### Task directions
Report all lines of the records that contain "analizar".

Source texts of formatted documents:
----------------------------------------

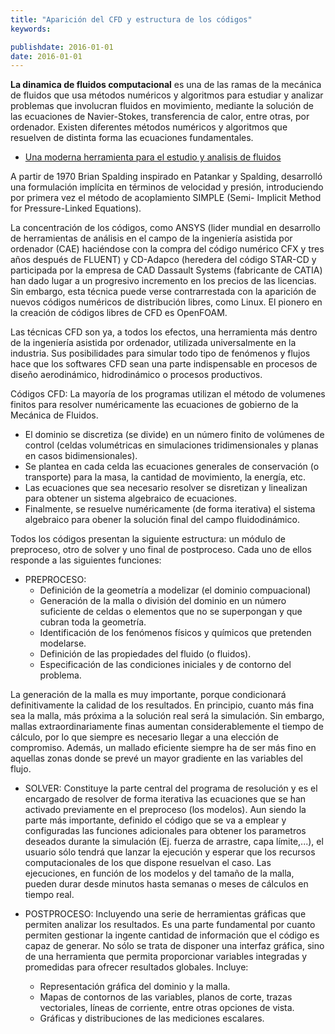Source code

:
 ```yaml
---
title: "Aparición del CFD y estructura de los códigos"
keywords: 

publishdate: 2016-01-01
date: 2016-01-01
---
```


**La dinamica de fluidos computacional** es una de las ramas de la mecánica de fluidos que usa métodos numéricos y algoritmos para estudiar y analizar problemas que involucran fluidos en movimiento, mediante la solución de las ecuaciones de Navier-Stokes, transferencia de calor, entre otras, por ordenador. Existen diferentes métodos numéricos y algoritmos que resuelven de distinta forma las ecuaciones fundamentales.

- [Una moderna herramienta para el estudio y analisis de fluidos](http://docplayer.es/720690-Simulacion-de-fluidos-utilizando-computadores-una-moderna-herramienta-para-el-estudio-y-analisis-de-fluidos.html)



A partir de 1970 Brian Spalding inspirado en Patankar y Spalding, desarrolló una formulación implícita en términos de velocidad y presión, introduciendo por primera vez el método de acoplamiento SIMPLE (Semi- Implicit Method for Pressure-Linked Equations).

La concentración de los códigos, como ANSYS (lider mundial en desarrollo de herramientas de análisis en el campo de la ingeniería asistida por ordenador (CAE) haciéndose con la compra del código numérico CFX y tres años después de FLUENT) y CD-Adapco (heredera del código STAR-CD y participada por la empresa de CAD Dassault Systems (fabricante de CATIA) han dado lugar a un progresivo incremento en los precios de las licencias. Sin embargo, esta técnica puede verse contrarrestada con la aparición de nuevos códigos numéricos de distribución libres, como Linux. El pionero en la creación de códigos libres de CFD es OpenFOAM.

Las técnicas CFD son ya, a todos los efectos, una herramienta más dentro de la ingeniería asistida por ordenador, utilizada universalmente en la industria. Sus posibilidades para simular todo tipo de fenómenos y flujos hace que los softwares CFD sean una parte indispensable en procesos de diseño aerodinámico, hidrodinámico o procesos productivos.

Códigos CFD: La mayoría de los programas utilizan el método de volumenes finitos para resolver numéricamente las ecuaciones de gobierno de la Mecánica de Fluidos.

+ El dominio se discretiza (se divide) en un número finito de volúmenes de control (celdas volumétricas en simulaciones tridimensionales y planas en casos bidimensionales).
+ Se plantea en cada celda las ecuaciones generales de conservación (o transporte) para la masa, la cantidad de movimiento, la energía, etc.
+ Las ecuaciones que sea necesario resolver se disretizan y linealizan para obtener un sistema algebraico de ecuaciones. 
+ Finalmente, se resuelve numéricamente (de forma iterativa) el sistema algebraico para obener la solución final del campo fluidodinámico.

Todos los códigos presentan la siguiente estructura: un módulo de preproceso, otro de solver y uno final de postproceso. Cada uno de ellos responde a las siguientes funciones:

- PREPROCESO: 
  - Definición de la geometría a modelizar (el dominio compuacional)
  - Generación de la malla o división del dominio en un número suficiente de celdas o elementos que no se superpongan y que cubran toda la geometría.
  - Identificación de los fenómenos físicos y químicos que pretenden modelarse.
  - Definición de las propiedades del fluido (o fluidos).
  - Especificación de las condiciones iniciales y de contorno del problema.

La generación de la malla es muy importante, porque condicionará definitivamente la calidad de los resultados. En principio, cuanto más fina sea la malla, más próxima a la solución real será la simulación. Sin embargo, mallas extraordinariamente finas aumentan considerablemente el tiempo de cálculo, por lo que siempre es necesario llegar a una elección de compromiso. Además, un mallado eficiente siempre ha de ser más fino en aquellas zonas donde se prevé un mayor gradiente en las variables del flujo.

- SOLVER: Constituye la parte central del programa de resolución y es el encargado de resolver de forma iterativa las ecuaciones que se han activado previamente en el preproceso (los modelos). Aun siendo la parte más importante, definido el código que se va a emplear y configuradas las funciones adicionales para obtener los parametros deseados durante la simulación (Ej. fuerza de arrastre, capa límite,...), el usuario sólo tendrá que lanzar la ejecución y esperar que los recursos computacionales de los que dispone resuelvan el caso. Las ejecuciones, en función de los modelos y del tamaño de la malla, pueden durar desde minutos hasta semanas o meses de cálculos en tiempo real.

- POSTPROCESO: Incluyendo una serie de herramientas gráficas que permiten analizar los resultados. Es una parte fundamental por cuanto permiten gestionar la ingente cantidad de información que el código es capaz de generar. No sólo se trata de disponer una interfaz gráfica, sino de una herramienta que permita proporcionar variables integradas y promedidas para ofrecer resultados globales. Incluye:
  - Representación gráfica del dominio y la malla.
  - Mapas de contornos de las variables, planos de corte, trazas vectoriales, líneas de corriente, entre otras opciones de vista. 
  - Gráficas y distribuciones de las mediciones escalares.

----------------------------------------

### Answer to the exercise
**La dinamica de fluidos computacional** es una de las ramas de la mecánica de fluidos que usa métodos numéricos y algoritmos para estudiar y analizar problemas que involucran fluidos en movimiento, mediante la solución de las ecuaciones de Navier-Stokes, transferencia de calor, entre otras, por ordenador. Existen diferentes métodos numéricos y algoritmos que resuelven de distinta forma las ecuaciones fundamentales.
- POSTPROCESO: Incluyendo una serie de herramientas gráficas que permiten analizar los resultados. Es una parte fundamental por cuanto permiten gestionar la ingente cantidad de información que el código es capaz de generar. No sólo se trata de disponer una interfaz gráfica, sino de una herramienta que permita proporcionar variables integradas y promedidas para ofrecer resultados globales. Incluye:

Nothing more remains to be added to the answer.